We have 3 similar setups on other ubuntu machines, no problems there for more than a year, however there we connect directly via python telnet lib instead of HTTP API, and have older versions of ser2net (4.5.0) and gensiot (2.7.6).

Workaround

So far managed to fix these ports by performing setportenable off|on via admin console. Another thing that fixes this issue is the connection timeout from ser2net config.

I thought it could perhaps be TCP deadlock (similar to iperf3 issue I encountered), but not sure how that could happen on localhost, as it requires loosing packets. I assume that one TCP connection hangs, buffers fill and no output can be sent, because ser2net wants to send output to all connections, but one of them does not respond.

Tried only with these versions so far: gensiot 2.8.2 (built from source)
ser2net 4.6.0 (built from source, might be newer than actual version)

Can try to reproduce with other versions if you need, but I can only reproduce this on our specific infrastructure and within a day or two.

ffolkes1911 avatar Mar 13 '24 07:03 ffolkes1911

This is an incredible and useful amount of detail.

There is a bug in showport and friends, the state string is off by one. The actual values being reported for the states are "waiting input" and "waiting output", not "waiting output" and "closing". The "waiting output" state there means one of the network instances there is unable to be written to, as you have already surmised. It's probably the first one, as it's the one that has all the data written to it; the others appear to not have data, so I assume those connections came in after the first one hung.

You have rfc2217 configured, are the connections actually using that?

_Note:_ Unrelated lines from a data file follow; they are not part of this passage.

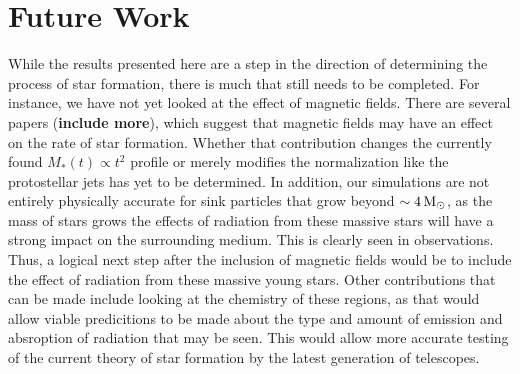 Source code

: \documentclass[../dissertation.tex]{subfiles}
\begin{document}
\section{Future Work}
While the results presented here are a step in the direction of determining the process of star formation, there is much that still needs to be completed. 
For instance, we have not yet looked at the effect of magnetic fields. 
There are several papers \citet{2017ApJ...838...40M} ({\bf include more}), which suggest that magnetic fields may have an effect on the rate of star formation. 
Whether that contribution changes the currently found $M_*(t) \propto t^2$ profile or merely modifies the normalization like the protostellar jets has yet to be determined. 
In addition, our simulations are not entirely physically accurate for sink particles that grow beyond $\sim 4 {\,\rm M}_\odot$, as the mass of stars grows the effects of radiation from these massive stars will have a strong impact on the surrounding medium. 
This is clearly seen in observations. Thus, a logical next step after the inclusion of magnetic fields would be to include the effect of radiation from these massive young stars. 
Other contributions that can be made include looking at the chemistry of these regions, as that would allow viable predicitions to be made about the type and amount of emission and absroption of radiation that may be seen. 
This would allow more accurate testing of the current theory of star formation by the latest generation of telescopes.
\end{document}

If not, could you turn it off? The only major changes to ser2net between 4.5.0 and 4.6.0 are dealing with rfc2217 handling, but if you aren't using that, it's not going to make much difference there.

But nothing has changed in the networking code or in the base code between gensio 2.7.6 and 2.8.2 except for one change that shouldn't cause any issue like this. There was one change in the telnet code involving initialization sequences that might be applicable.

You don't appear to be using multiple threads in ser2net, so it's not a race condition (at least not that kind of race condition).

If I understand correctly, you were connecting directly to ser2net from a windows application and were seeing the problem often. You changed to using an HTTP proxy to receive HTTP connections that then get converted to TCP connections to ser2net and the problem lessened, but didn't go away.

It is at least theoretically possible that it's an issue in the Windows application. If it stops reading data for some reason, this is what you would see. It's possible, for instance, that the telnet changes I mentioned above changed the timing of initialization and confused the Windows app. Do you know in this case if the Windows application has received any data on the port? Since there are lots of buffers between ser2net and the Windows app, 1860893 bytes is fairly close to what I would expect if something just opened a port and never read from it.

Outside of that, if you could try gensio 2.7.6 and ser2net 4.5.0 on the system in question (just to eliminate the hardware or something else about that system or the environment), that would probably be the next step. If that eliminates the problem, we can start bisecting.

Thanks,

-corey

cminyard avatar Mar 13 '24 16:03 cminyard

Not sure if we can call it an HTTP proxy in this case (uncertain about the term itself, maybe it's correct), we use it as such:

  1. Windows machine performs API/HTTP request to /api/read_until
  2. HTTP/API server receives request, makes a separate connection to ser2net with python pyserial lib.
  3. Data is read until timeout or some value is found
  4. Close ser2net connection, return data for HTTP/API

So the windows machines no longer directly connect to ser2net, just ask the API to perform actions. Windows machines previously connected directly via TCP, the new "proxy" uses pyserial and connects using rfc2217. With pyserial we only read/write, no negotiation or sending special signals, so perhaps we could go back to using raw TCP, but it is more convenient when we want to connect to ser2net manually, because connecting to raw TCP mangles newlines, echo, etc.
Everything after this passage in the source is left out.